-- TASK GOAL --
Exclude all pictures, then write out exactly the lines below from the first one through the line with "Sed do eiuCompare".

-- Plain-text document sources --
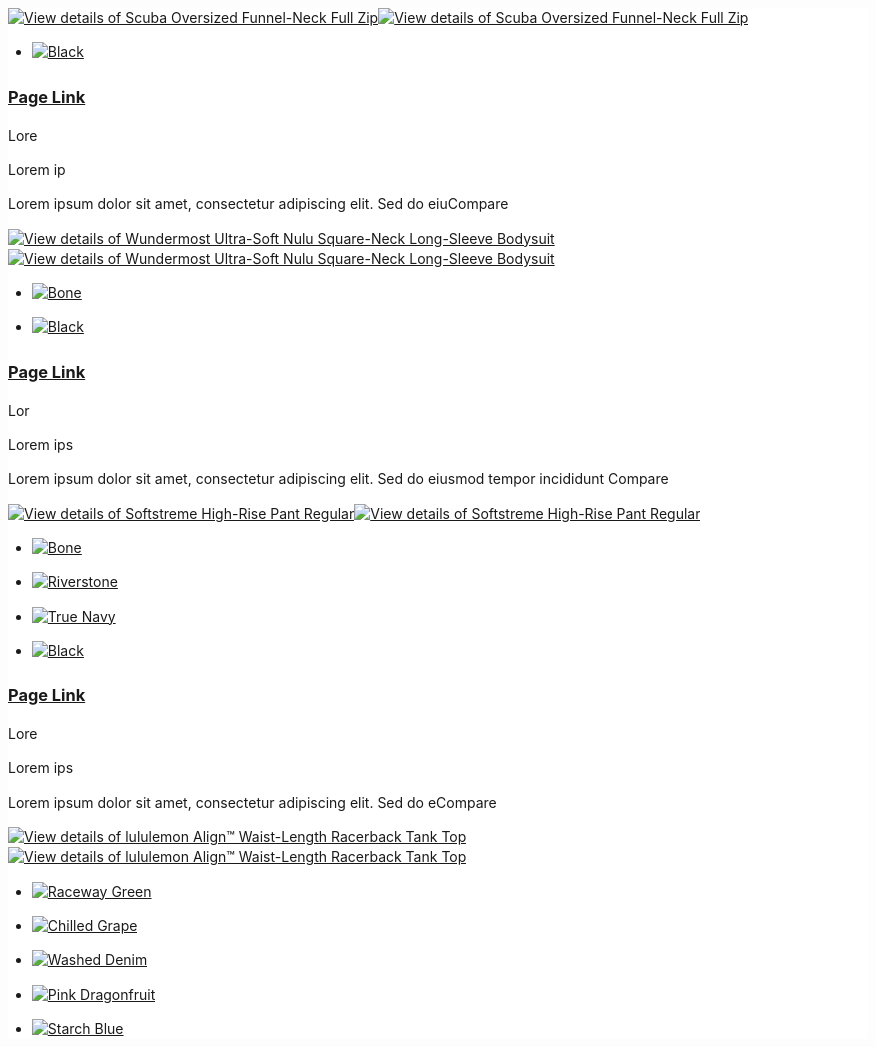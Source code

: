 [![View details of Scuba Oversized Funnel-Neck Full Zip](https://picsum.photos/300/200)![View details of Scuba Oversized Funnel-Neck Full Zip](https://picsum.photos/300/200)](/placeholder-page)

*   [![Black](https://picsum.photos/300/200 "Black")](/placeholder-page)

### [Page Link](/placeholder-page)

Lore

Lorem ip

Lorem ipsum dolor sit amet, consectetur adipiscing elit. Sed do eiuCompare

[![View details of Wundermost Ultra-Soft Nulu Square-Neck Long-Sleeve Bodysuit](https://picsum.photos/300/200)![View details of Wundermost Ultra-Soft Nulu Square-Neck Long-Sleeve Bodysuit](https://picsum.photos/300/200)](/placeholder-page)

*   [![Bone](https://picsum.photos/300/200 "Bone")](/placeholder-page)

*   [![Black](https://picsum.photos/300/200 "Black")](/placeholder-page)

### [Page Link](/placeholder-page)

Lor

Lorem ips

Lorem ipsum dolor sit amet, consectetur adipiscing elit. Sed do eiusmod tempor incididunt Compare

[![View details of Softstreme High-Rise Pant Regular](https://picsum.photos/300/200)![View details of Softstreme High-Rise Pant Regular](https://picsum.photos/300/200)](/placeholder-page)

*   [![Bone](https://picsum.photos/300/200 "Bone")](/placeholder-page)

*   [![Riverstone](https://picsum.photos/300/200 "Riverstone")](/placeholder-page)

*   [![True Navy](https://picsum.photos/300/200 "True Navy")](/placeholder-page)

*   [![Black](https://picsum.photos/300/200 "Black")](/placeholder-page)

### [Page Link](/placeholder-page)

Lore

Lorem ips

Lorem ipsum dolor sit amet, consectetur adipiscing elit. Sed do eCompare

[![View details of lululemon Align™ Waist-Length Racerback Tank Top](https://picsum.photos/300/200)![View details of lululemon Align™ Waist-Length Racerback Tank Top](https://picsum.photos/300/200)](/placeholder-page)

*   [![Raceway Green](https://picsum.photos/300/200 "Raceway Green")](/placeholder-page)

*   [![Chilled Grape](https://picsum.photos/300/200 "Chilled Grape")](/placeholder-page)

*   [![Washed Denim](https://picsum.photos/300/200 "Washed Denim")](/placeholder-page)

*   [![Pink Dragonfruit](https://picsum.photos/300/200 "Pink Dragonfruit")](/placeholder-page)

*   [![Starch Blue](https://picsum.photos/300/200 "Starch Blue")](/placeholder-page)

-- RESULT OF THE TASK --
Source code

: [![View details of Scuba Oversized Funnel-Neck Full Zip](https://picsum.photos/300/200)![View details of Scuba Oversized Funnel-Neck Full Zip](https://picsum.photos/300/200)](/placeholder-page)

*   [![Black](https://picsum.photos/300/200 "Black")](/placeholder-page)

### [Page Link](/placeholder-page)

Lore

Lorem ip

Lorem ipsum dolor sit amet, consectetur adipiscing elit. Sed do eiuCompare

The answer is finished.